Second, he’s 36 years old. He’ll be 37 on the 70th anniversary of the Allied landings on the beach in Normandy on D-Day (June 6). His injury problems aren’t likely to get better (146 G, Steamer? Seriously?), but his offense, defense, or base running won’t either. Every aspect of his game will continue to circle the bowl because he’s several years beyond his career peak.

His decline relates directly to this one, salient fact: Mark Ellis is old, as far as most professional sports are concerned. I don’t think he’s old. Mark DeRosa, Mark Buehrle and RA Dickey wouldn’t think he was old. But my kids would.

The Pros

He’s not what he used to be, but he’s still a very good defender. Fangraphs ( rates him as a plus defender every year of his career, and his last 3 seasons have checked in at 12.6, 7.0, and 7.4 runs above average. Good defenders are multi-faceted: good positioning, understanding hitters, understanding the pitcher, good athletic ability, understanding the game, and so on. As they age, they rely on some of these factors more than others, of course, as physical skills dissipate. Good, smart defenders are hard to find.

Baseball-Reference, in their defensive metrics, tells me that Mark Ellis has averaged about 1.5 WAR per season on defense alone. C’mon, Wes, you’d say. Don’t try to pull that stuff over my eyes; it’s just an average drawn from a long career. You’re right, I’d say. But then I’d tell you that his defensive value isn’t skewed toward his younger/peak years. He was a 4.5 WAR player on defense mid-career (28-30 years old); he’s been a 4.3 WAR player on defense for the last 3 seasons (34-36 years old). He’s been a consistently strong defender for his entire career.

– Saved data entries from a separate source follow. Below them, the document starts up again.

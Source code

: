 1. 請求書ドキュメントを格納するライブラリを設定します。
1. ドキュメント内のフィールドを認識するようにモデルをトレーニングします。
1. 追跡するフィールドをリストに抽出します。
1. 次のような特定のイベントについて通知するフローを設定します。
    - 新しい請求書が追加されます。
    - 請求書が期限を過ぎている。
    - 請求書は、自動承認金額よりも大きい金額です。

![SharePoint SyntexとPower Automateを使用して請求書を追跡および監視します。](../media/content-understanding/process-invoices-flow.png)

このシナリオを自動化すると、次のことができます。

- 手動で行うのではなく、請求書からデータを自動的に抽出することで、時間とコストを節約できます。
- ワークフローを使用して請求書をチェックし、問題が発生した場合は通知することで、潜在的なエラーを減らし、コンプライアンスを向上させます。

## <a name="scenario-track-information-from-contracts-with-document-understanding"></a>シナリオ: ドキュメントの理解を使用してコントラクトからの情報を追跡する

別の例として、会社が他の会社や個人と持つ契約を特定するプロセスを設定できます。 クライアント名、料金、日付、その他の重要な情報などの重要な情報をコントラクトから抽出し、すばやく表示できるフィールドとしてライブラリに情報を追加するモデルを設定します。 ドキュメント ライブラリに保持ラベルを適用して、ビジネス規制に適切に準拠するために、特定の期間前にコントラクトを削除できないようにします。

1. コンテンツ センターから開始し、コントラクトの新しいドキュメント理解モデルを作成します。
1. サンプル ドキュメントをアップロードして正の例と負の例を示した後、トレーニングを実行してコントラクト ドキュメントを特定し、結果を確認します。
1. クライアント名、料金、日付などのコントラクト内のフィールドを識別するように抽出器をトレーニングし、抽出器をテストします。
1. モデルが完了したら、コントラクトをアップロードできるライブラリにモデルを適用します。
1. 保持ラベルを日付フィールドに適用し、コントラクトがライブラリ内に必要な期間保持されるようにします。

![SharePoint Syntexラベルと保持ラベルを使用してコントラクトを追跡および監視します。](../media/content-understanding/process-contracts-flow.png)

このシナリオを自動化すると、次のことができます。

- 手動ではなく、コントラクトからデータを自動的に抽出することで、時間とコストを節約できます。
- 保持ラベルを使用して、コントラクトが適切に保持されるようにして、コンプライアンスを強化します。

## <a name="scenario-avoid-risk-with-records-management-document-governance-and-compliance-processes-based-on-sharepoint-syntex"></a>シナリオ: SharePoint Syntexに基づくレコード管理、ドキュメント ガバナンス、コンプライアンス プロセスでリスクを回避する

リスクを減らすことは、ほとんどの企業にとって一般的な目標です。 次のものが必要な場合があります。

On offense, I’m going to bring a passage by Dave Cameron to your attention:

Ellis is renowned mostly for his glove work at second base, and he carved out a nice career for himself as an underrated defender on some good teams. However, over the last month, Ellis’ bat has been one of the primary reasons the Dodgers offense has clicked. In that span, he’s hit .347/.390/.507, putting up a 154 wRC+ that is second among Dodgers regulars behind Mr. Puig. And despite Ellis’ reputation, he’s actually never really been the glove-only player that his reputation suggested.

For the season, Ellis has a wRC+ of 99. Last year, it was 98. For his career, it’s 96. Mark Ellis has been an average hitter for most of his career. Like everyone else, he has ups (135 wRC+ in 2005) and his downs (67 in 2011), but overall, he’s usually ended up right back around average. Like pretty much all of his teammates this year, he was lousy early in the season but has been pretty great lately, and getting quality offensive production from a second baseman can go a long ways towards beating your opponents.

Because Ellis’ production mostly comes through a barrage of singles, he can be easy to overlook, but in the last month, no second baseman in baseball has been more productive at the plate. With Matt Kemp on the DL and Adrian Gonzalez struggling, it’s tempting to think that Puig and Ramirez are carrying the offense, but relative to his position, Ellis has actually been the team’s best hitter.

This is the player he was in mid-2013. Not 2003, 2007 or 2009, but 2013. He won’t be mistaken for Robinson Cano, but for a month—whether we agree with Dave Cameron’s assessment or not—Mark Ellis was perhaps the most valuable offensive contributor on the hottest team in baseball. And Cameron was almost right: Ellis was only a notch below average (91 wRC+).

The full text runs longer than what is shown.